Recent change in FreeRTOS+FAT appears to have left me with an intermittent bug

pete-pjb · May 17, 2021, 4:07pm

Hi I have been working with latest master of FreeRTOS+FAT and the most recent updates (around 5 weeks ago I believe) may have introduced a problem. I have been getting asserts intermittently since this update and I can not see what the issue is as yet. This only occurs during a read or write to my SD card. I was wondering if there might be any pointers as to where I can check out what is going wrong please?

The Assert:
Assert failed in file E:/Git/Lab-Project-FreeRTOS-FAT/ff_locking.c, line 280

I am working with the Xilinx Zynq platform, from the master branches on git hub I am using FreeRTOS, +TCP, +FAT and EmbedTLS. Up until this update I have not had any issues with my project.

Many thanks,

Kind Regards,

Pete

htibosch · May 17, 2021, 7:26pm

Thanks for reporting this.

You refer to +FAT PR #14, in which:

void FF_UnlockFAT( FF_IOManager_t *pxIOManager )
{
    if( xTaskGetSchedulerState() != taskSCHEDULER_RUNNING )
    {
        /* Scheduler not yet active. */
        return;
    }
    configASSERT( ( xEventGroupGetBits( pxIOManager->xEventGroup ) & FF_FAT_LOCK_EVENT_BITS ) == 0 );
    pxIOManager->pvFATLockHandle = NULL;
    xEventGroupSetBits( pxIOManager->xEventGroup, FF_FAT_LOCK_EVENT_BITS );
}

The patch works well for me, also on a Xilinx Zynq platform.
It would mean that FF_UnlockFAT()is called without calling FF_LockFAT().
Could you check the call stack at the moment it could not assert?
I am curious which function has called FF_UnlockFAT().
Thanks,

pete-pjb · May 18, 2021, 8:07am

Hi Hein,

Thank you very much for responding to me .
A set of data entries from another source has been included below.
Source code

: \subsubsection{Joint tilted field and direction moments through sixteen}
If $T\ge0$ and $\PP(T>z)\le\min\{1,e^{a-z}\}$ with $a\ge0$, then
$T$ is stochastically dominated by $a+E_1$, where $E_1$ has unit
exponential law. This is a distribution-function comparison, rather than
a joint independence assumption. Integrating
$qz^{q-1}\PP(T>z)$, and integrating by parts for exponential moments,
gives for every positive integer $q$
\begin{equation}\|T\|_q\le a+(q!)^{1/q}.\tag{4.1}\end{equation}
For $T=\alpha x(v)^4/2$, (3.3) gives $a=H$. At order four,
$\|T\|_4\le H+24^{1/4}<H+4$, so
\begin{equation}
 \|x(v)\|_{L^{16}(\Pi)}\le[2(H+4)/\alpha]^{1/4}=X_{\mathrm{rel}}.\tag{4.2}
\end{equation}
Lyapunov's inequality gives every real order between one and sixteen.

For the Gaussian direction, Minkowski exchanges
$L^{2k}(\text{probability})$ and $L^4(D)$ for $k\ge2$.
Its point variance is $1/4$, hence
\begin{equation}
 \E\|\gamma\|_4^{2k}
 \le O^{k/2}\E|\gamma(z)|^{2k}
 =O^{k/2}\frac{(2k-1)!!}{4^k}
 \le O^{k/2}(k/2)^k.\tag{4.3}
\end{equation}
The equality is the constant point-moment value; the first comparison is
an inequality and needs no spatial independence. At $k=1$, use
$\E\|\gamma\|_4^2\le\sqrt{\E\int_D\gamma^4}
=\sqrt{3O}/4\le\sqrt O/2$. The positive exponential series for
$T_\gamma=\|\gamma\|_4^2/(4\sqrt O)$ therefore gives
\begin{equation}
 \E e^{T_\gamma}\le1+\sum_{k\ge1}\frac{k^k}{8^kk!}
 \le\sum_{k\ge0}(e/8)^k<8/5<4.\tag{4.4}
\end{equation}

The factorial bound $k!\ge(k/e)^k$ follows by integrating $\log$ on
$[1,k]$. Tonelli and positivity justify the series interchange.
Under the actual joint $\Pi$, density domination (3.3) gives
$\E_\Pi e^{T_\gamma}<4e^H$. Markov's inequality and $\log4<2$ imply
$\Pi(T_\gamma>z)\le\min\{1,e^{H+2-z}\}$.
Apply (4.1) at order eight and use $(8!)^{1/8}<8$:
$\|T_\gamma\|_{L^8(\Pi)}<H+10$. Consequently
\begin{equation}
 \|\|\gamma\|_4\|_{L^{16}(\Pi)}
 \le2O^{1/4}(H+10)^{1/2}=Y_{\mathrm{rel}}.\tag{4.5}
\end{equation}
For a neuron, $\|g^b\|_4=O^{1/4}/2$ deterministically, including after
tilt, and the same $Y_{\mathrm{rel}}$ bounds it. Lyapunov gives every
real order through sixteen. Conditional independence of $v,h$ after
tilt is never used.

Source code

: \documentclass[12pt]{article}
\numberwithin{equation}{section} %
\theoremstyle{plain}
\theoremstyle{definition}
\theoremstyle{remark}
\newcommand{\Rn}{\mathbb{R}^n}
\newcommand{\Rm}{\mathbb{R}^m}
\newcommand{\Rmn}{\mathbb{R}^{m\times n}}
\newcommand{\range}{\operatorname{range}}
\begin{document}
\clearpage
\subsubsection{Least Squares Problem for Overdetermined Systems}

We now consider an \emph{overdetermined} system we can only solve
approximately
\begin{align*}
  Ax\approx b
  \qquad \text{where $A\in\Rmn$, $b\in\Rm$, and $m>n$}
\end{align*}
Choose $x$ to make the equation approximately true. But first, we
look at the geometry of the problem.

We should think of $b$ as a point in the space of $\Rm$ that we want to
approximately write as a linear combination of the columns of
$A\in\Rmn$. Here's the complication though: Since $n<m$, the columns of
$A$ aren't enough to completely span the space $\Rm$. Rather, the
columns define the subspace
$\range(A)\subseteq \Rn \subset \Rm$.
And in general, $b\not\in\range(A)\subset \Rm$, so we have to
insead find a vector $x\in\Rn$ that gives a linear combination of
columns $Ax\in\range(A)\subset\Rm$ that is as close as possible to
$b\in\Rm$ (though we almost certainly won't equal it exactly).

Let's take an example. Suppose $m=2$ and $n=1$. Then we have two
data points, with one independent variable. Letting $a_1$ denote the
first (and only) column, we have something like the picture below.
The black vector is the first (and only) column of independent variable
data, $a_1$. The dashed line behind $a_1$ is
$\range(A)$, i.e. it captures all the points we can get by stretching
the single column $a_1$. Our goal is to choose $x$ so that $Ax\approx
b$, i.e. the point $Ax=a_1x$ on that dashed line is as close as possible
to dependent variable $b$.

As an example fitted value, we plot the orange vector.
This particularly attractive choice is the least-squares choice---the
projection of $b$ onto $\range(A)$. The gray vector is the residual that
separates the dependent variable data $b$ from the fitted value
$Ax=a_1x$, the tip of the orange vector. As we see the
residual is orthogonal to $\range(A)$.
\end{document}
The call stack is as follows:

ARM Cortex-A9 MPCore #0 (Suspended)
0x00100a38 vAssertCalled(): cpu.c, line 135
0x0014156c FF_UnlockFAT(): ff_locking.c, line 280
0x0013c038 FF_GetChainLength(): ff_fat.c, line 1192
0x00260100 FF_InitEntryFetch(): ff_dir.c, line 978
0x0025f480 FF_FindEntryInDir(): ff_dir.c, line 337
0x00263020 FF_Open(): ff_file.c, line 298
0x0024c6bc ff_fopen(): ff_stdio.c, line 154
0x00211bd4 get_tles_from_internet_task(): …/src/tle/get_tle.c, line 113
0x00000000
…

This is just one example, I will send more when I can catch another instance.

Kind Regards,

Pete

pete-pjb · May 18, 2021, 9:18am

Hi Hein,

Here is another call stack from a failure at a different point in my application:

ARM Cortex-A9 MPCore #0 (Suspended)
0x001019b0 vAssertCalled(): cpu.c, line 135
0x001f871c FF_Assert_Lock(): ff_locking.c, line 232
0x001f237c FF_getFATEntry(): ff_fat.c, line 391
0x00243c44 FF_GetSequentialClusters(): ff_file.c, line 1123
0x0024432c FF_WriteClusters(): ff_file.c, line 1368
0x002456a0 FF_Write(): ff_file.c, line 2168
0x001f8cdc ff_fwrite(): ff_stdio.c, line 379
0x0013835c execute_cmd(): …/src/ftpd/otgftpd.c, line 721
0x00136440 parse_ftp_ctl(): …/src/ftpd/otgftpd.c, line 199
0x00136164 ftp_connection(): …/src/ftpd/otgftpd.c, line 119
0x00000000
…

I haven’t ruled out my application having some kind of memory corruption which is causing this issue, but right now I have to start somewhere. It could just be coincidence the problem has manifested itself around the time of the +FAT update. There are two separate Zynq devices which communicate with one another using +TCP with EmbedTLS, I am also occasionally getting a TLS transfer failure as well and looking at the error it might suggest this is suffering some kind of memory corruption. The application is pretty large and includes a GUI and a VGA controller which I have built using the fabric of the Zynq, both devices run a variant of the same code base and both devices are seeing the problem. I have checked all my task stacks etc. and all seems well. I will continue to study all my code in the mean time to see if I have botched a pointer somewhere or something. If you feel the +FAT code looks good, no problem, I just wanted to check if I am alone with this issue, in which case it’s very likely I have an issue in my application code somewhere. As you know these type of problems are a bit of a nightmare to locate and resolve so I just need to keep ruling out all possibilities.

Kind Regards,

Pete

htibosch · May 20, 2021, 9:59am

There are two possible sources of corruption for a Xilinx Zynq:

The use of FPU registers by functions like memcpy() and memset(). By default, the FPU registers are not stored on the task stack.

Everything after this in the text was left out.